Potentiellen Investoren fehlen damit vorerst noch die festen politischen Rahmenbedingungen. Wer heute investieren wolle, der habe angesichts des langen Registrierungsprozesses immer weniger Sicherheit, erläutert Alina Averchenkova, Analystin von First Climate in Zürich. „Wer heute in neue Klimaschutzprojekte in Entwicklungsländern für die Zeit nach 2012 investieren will, braucht eine längerfristige Perspektiven. Seine Interessen sollten über die Kompensation von Kohlendioxidausstoss hinausgehen und etwa erneuerbare Energien und Energiesicherheit umfassen, die zusätzliche Kanäle der Kommerzialisierung bieten.“ Um „grüne“ Investitionen in Entwicklungsländern über den Kohlendioxidmarkt auszuweiten, brauche es politische Sicherheit für die Zeit nach 2012.

Markt vervielfacht Volumen

Der momentanen Verunsicherung zum Trotz: Der Markt wächst. Allein schon der EU-Emissionshandel, an dem sich derzeit 13 Industriezweige mit einem Anteil von 40 Prozent des CO2-Ausstosses beteiligen, wird ab 2013 um die Luftfahrt erweitert. Die EU hat sich zudem verpflichtet, bis 2020 den CO2-Ausstoss um mindestens 20 Prozent zu senken. Das verknappt die Emissionsrecht. Wenn die USA mit einem eigenen Emissionshandel beginnen, dürfte sich der Gesamtmarkt verdrei- oder sogar vervierfachen, erwartet IETA-Direktor Aalders. Japan, Australien und Neuseeland wollen ebenfalls zum Emissionshandel übergehen. Zudem wird der schwierige Übergang vom Auslaufen des Kyoto-Protokolls zum Inkrafttreten der neuen Regelung finanziell abgefedert: Fünf europäische Banken, darunter die Europäische Investitionsbank und die deutsche Kreditanstalt für Wiederaufbau, haben einen Fonds aufgelegt, um Kohlendioxidkredite für die Zeit nach 2012 zu finanzieren.

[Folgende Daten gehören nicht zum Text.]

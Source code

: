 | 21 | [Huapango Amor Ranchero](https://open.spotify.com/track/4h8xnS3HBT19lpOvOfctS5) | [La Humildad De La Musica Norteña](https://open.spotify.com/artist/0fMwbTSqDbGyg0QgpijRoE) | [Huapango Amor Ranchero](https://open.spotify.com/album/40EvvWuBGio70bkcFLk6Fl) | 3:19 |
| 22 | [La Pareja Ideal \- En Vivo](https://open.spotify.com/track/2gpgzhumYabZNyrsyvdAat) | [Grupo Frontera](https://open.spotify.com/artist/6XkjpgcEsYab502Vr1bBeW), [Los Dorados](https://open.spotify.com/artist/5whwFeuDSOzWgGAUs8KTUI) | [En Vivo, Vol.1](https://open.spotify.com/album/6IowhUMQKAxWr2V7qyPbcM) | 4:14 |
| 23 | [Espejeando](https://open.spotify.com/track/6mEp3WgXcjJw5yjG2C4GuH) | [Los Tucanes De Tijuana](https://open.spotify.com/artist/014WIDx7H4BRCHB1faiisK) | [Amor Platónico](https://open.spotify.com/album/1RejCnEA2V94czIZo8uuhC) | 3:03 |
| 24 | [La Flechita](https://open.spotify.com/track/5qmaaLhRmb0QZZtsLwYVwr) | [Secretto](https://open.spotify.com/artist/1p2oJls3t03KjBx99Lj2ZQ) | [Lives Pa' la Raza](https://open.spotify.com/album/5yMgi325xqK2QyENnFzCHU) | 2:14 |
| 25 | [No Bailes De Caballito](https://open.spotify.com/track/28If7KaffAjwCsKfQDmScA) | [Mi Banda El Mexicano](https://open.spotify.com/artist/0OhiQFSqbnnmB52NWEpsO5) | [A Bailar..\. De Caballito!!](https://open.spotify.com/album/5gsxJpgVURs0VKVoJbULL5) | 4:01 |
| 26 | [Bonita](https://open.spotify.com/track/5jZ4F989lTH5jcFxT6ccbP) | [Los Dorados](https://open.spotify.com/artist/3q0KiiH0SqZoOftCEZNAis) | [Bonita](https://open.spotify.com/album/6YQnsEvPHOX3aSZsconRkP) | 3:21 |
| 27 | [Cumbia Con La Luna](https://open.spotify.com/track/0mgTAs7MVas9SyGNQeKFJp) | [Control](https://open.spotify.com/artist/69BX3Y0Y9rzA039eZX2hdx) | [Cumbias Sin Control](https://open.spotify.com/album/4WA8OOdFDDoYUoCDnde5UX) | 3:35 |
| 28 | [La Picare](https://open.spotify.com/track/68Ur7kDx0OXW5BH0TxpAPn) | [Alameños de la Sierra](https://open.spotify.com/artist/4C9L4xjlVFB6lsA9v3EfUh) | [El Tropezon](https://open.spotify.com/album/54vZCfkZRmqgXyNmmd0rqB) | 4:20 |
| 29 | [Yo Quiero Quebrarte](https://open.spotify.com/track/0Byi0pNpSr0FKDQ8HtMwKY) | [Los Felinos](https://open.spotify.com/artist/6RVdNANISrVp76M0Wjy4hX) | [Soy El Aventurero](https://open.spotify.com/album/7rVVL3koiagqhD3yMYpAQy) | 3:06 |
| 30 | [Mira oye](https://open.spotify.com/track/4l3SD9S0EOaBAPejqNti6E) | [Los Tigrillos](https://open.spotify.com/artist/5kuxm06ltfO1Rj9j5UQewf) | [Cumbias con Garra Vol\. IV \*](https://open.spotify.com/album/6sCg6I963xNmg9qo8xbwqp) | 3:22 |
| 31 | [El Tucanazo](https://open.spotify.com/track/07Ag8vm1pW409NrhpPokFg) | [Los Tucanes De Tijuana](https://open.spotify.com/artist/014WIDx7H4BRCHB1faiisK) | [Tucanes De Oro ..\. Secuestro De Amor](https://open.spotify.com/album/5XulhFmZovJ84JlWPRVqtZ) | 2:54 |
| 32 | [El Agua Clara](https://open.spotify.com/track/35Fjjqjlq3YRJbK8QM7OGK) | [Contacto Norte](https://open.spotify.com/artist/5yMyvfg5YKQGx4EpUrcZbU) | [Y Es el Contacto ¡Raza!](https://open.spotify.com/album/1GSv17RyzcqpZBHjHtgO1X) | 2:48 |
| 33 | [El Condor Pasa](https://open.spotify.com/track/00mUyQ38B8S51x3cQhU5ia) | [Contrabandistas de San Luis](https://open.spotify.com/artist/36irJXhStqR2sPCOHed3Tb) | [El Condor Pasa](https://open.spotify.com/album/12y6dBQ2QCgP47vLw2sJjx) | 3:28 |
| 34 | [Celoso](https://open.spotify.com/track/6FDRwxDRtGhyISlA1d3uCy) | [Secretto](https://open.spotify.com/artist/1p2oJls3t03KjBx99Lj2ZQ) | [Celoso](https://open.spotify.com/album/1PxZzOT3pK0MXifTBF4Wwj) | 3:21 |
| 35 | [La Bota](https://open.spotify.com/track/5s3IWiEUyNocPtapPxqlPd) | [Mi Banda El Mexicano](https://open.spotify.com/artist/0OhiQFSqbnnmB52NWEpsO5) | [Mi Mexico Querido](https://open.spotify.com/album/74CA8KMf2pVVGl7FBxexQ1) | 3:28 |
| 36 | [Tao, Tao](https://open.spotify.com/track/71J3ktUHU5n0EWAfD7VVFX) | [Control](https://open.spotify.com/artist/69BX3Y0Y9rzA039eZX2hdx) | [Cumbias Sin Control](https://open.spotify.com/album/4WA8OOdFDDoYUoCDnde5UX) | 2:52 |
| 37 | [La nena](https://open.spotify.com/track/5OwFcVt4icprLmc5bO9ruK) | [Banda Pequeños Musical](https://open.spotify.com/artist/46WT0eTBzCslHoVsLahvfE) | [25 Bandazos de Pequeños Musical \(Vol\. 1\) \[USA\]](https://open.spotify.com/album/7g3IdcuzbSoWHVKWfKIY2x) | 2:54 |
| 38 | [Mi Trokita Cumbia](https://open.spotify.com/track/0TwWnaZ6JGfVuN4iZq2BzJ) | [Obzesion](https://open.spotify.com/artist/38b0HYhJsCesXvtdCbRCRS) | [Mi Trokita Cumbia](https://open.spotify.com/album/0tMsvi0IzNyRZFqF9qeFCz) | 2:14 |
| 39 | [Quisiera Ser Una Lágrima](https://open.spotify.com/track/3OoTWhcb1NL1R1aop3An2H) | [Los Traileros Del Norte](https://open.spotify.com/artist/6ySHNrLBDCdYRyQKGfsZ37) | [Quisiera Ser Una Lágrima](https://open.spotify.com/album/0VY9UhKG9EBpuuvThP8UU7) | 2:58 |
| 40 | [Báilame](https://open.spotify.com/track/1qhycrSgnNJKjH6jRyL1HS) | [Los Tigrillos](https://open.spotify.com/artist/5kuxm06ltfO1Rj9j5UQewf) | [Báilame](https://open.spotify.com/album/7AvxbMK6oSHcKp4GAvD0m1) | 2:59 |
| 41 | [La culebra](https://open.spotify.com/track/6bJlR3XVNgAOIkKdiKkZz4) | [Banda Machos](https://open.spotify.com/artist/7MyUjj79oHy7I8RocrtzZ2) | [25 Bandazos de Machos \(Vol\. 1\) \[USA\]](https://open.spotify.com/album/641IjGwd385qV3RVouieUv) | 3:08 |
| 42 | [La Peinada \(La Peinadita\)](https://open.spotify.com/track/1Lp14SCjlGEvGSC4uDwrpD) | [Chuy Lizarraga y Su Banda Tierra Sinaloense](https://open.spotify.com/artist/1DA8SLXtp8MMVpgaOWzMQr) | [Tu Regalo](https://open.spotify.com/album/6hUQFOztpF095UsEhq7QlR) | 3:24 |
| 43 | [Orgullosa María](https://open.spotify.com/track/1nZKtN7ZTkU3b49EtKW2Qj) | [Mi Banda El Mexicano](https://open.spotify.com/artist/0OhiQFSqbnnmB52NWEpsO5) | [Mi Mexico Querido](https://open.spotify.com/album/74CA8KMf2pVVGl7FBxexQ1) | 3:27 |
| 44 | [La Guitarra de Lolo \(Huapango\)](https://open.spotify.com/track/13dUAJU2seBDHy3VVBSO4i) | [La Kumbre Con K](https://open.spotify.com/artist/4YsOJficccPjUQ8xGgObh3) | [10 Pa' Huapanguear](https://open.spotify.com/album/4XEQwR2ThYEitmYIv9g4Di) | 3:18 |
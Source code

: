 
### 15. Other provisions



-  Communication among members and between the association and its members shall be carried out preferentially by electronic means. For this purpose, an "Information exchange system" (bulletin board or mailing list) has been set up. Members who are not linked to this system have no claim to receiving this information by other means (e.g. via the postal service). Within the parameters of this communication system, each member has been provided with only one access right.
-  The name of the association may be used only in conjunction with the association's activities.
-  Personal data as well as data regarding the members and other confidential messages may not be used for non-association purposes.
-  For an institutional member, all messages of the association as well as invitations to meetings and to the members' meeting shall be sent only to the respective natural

Der Kohlendioxidmarkt hat seinen Aufstieg erst begonnen. Derzeit legt er nur eine Verschnaufpause ein.

 

Bild: Das dänische Klimaministerium, Gastgeber des Weltklimagipfels im Dezember in Kopenhagen, hat mit einer Aktion vor dem dänischen Regierungssitz Schloss Christiansborg den Umfang einer Tonne Kohlendioxid sichtbar gemacht (Klima- und Energieministerium, Kopenhagen).